**TASK INSTRUCTIONS:**
Your job is to restate each entry word for word.

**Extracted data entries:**
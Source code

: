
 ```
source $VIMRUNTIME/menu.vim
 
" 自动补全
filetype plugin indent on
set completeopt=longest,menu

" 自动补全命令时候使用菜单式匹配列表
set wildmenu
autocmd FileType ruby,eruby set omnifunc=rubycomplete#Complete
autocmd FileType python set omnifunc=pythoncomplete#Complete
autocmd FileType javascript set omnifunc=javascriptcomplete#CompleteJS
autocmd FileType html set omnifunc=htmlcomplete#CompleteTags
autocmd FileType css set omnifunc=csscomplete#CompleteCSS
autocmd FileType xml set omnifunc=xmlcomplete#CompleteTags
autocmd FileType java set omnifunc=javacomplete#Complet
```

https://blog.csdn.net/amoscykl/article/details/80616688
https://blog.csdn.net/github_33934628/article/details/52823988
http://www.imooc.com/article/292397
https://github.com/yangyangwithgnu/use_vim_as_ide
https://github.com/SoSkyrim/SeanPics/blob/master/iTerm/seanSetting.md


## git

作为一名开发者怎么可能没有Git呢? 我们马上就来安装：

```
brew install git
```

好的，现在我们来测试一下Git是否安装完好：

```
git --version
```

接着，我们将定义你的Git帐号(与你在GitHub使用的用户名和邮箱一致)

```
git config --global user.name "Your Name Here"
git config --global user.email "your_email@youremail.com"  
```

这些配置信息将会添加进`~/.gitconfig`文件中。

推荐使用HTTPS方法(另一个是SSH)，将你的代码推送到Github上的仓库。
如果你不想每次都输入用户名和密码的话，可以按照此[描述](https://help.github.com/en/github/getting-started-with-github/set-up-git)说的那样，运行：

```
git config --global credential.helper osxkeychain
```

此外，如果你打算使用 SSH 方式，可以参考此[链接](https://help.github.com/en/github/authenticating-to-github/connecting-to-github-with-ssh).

**EXERCISE ANSWER:**
Source code

:
 ```
source $VIMRUNTIME/menu.vim
 
" 自动补全
filetype plugin indent on
set completeopt=longest,menu

" 自动补全命令时候使用菜单式匹配列表
set wildmenu
autocmd FileType ruby,eruby set omnifunc=rubycomplete#Complete
autocmd FileType python set omnifunc=pythoncomplete#Complete
autocmd FileType javascript set omnifunc=javascriptcomplete#CompleteJS
autocmd FileType html set omnifunc=htmlcomplete#CompleteTags
autocmd FileType css set omnifunc=csscomplete#CompleteCSS
autocmd FileType xml set omnifunc=xmlcomplete#CompleteTags
autocmd FileType java set omnifunc=javacomplete#Complet
```

https://blog.csdn.net/amoscykl/article/details/80616688
https://blog.csdn.net/github_33934628/article/details/52823988
http://www.imooc.com/article/292397
https://github.com/yangyangwithgnu/use_vim_as_ide
https://github.com/SoSkyrim/SeanPics/blob/master/iTerm/seanSetting.md


## git

作为一名开发者怎么可能没有Git呢? 我们马上就来安装：

```
brew install git
```

好的，现在我们来测试一下Git是否安装完好：

```
git --version
```

接着，我们将定义你的Git帐号(与你在GitHub使用的用户名和邮箱一致)

```
git config --global user.name "Your Name Here"
git config --global user.email "your_email@youremail.com"  
```

这些配置信息将会添加进`~/.gitconfig`文件中。

推荐使用HTTPS方法(另一个是SSH)，将你的代码推送到Github上的仓库。
如果你不想每次都输入用户名和密码的话，可以按照此[描述](https://help.github.com/en/github/getting-started-with-github/set-up-git)说的那样，运行：

```
git config --global credential.helper osxkeychain
```

此外，如果你打算使用 SSH 方式，可以参考此[链接](https://help.github.com/en/github/authenticating-to-github/connecting-to-github-with-ssh).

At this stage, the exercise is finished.